Source texts of formatted documents ->
********
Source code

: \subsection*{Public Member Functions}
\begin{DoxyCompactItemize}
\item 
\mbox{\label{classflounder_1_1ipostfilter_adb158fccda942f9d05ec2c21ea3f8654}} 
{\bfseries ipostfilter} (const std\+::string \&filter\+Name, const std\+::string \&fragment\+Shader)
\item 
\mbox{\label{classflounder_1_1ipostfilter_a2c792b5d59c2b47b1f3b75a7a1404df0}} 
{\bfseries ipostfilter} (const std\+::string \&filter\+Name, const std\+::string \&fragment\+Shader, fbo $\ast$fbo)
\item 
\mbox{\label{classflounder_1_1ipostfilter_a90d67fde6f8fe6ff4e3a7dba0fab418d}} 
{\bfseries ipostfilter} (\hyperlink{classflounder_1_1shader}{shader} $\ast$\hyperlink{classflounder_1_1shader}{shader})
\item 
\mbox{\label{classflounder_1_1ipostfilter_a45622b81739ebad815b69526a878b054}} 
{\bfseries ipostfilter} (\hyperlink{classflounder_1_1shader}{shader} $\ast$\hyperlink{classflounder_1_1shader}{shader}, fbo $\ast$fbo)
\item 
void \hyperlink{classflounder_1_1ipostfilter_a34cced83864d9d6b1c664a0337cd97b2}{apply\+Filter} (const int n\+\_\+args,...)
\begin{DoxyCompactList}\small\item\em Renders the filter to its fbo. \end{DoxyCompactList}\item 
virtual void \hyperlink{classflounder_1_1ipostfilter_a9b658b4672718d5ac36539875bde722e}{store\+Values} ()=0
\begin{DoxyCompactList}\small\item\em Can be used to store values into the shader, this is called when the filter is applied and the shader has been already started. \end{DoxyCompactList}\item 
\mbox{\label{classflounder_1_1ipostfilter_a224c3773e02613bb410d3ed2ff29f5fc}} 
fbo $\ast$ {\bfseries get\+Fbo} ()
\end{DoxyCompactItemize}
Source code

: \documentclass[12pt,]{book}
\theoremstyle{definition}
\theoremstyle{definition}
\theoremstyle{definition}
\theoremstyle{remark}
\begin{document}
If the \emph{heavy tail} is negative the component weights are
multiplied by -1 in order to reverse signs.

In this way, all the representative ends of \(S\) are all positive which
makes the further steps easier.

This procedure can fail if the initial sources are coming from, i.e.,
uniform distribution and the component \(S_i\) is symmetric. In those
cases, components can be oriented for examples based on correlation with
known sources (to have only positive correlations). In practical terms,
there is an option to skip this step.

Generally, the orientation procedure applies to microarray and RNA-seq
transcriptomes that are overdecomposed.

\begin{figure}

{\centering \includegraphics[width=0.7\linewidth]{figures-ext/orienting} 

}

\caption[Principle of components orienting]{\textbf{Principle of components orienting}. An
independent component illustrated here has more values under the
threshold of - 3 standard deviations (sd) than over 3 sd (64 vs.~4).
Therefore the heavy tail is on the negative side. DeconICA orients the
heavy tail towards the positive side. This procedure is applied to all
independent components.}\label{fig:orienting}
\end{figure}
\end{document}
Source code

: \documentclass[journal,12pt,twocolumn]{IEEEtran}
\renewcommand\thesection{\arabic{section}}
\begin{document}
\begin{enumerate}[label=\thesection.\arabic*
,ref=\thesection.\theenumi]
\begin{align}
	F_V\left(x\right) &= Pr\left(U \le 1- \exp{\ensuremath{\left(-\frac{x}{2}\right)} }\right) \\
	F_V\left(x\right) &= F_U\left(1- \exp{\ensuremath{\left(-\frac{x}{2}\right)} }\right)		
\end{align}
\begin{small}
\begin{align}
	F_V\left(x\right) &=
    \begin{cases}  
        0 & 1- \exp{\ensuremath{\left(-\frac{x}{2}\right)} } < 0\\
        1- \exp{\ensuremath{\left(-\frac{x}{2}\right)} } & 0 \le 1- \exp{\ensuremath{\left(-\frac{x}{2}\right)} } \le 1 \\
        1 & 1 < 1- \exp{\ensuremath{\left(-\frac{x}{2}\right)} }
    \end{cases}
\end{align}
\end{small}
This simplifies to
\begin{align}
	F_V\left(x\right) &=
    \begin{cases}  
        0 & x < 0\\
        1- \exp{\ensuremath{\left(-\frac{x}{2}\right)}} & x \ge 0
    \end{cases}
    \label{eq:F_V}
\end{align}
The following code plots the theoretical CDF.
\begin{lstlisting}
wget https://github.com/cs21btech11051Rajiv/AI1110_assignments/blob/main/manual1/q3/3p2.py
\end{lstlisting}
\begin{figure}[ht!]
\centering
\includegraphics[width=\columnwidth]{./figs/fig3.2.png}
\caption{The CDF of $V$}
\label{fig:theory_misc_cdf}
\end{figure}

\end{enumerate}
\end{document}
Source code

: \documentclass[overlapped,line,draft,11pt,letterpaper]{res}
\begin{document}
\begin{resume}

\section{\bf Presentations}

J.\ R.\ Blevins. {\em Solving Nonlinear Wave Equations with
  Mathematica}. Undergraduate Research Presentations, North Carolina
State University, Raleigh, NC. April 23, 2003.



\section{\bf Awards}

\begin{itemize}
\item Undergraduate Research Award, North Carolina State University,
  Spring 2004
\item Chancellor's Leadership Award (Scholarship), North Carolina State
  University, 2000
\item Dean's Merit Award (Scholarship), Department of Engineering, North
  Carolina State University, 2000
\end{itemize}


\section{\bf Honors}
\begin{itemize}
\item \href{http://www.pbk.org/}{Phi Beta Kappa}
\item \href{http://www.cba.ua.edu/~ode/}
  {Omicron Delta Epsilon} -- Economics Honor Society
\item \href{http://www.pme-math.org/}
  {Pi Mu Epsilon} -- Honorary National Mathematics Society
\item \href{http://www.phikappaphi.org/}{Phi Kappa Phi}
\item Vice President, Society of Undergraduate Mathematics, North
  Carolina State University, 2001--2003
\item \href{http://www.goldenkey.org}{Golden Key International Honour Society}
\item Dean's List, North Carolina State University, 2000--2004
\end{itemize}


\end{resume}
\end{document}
********
WHAT IS BEING ASKED ->
Answer with a single number: how many lines above hold the word "Dean"?

ANSWER AREA ->
2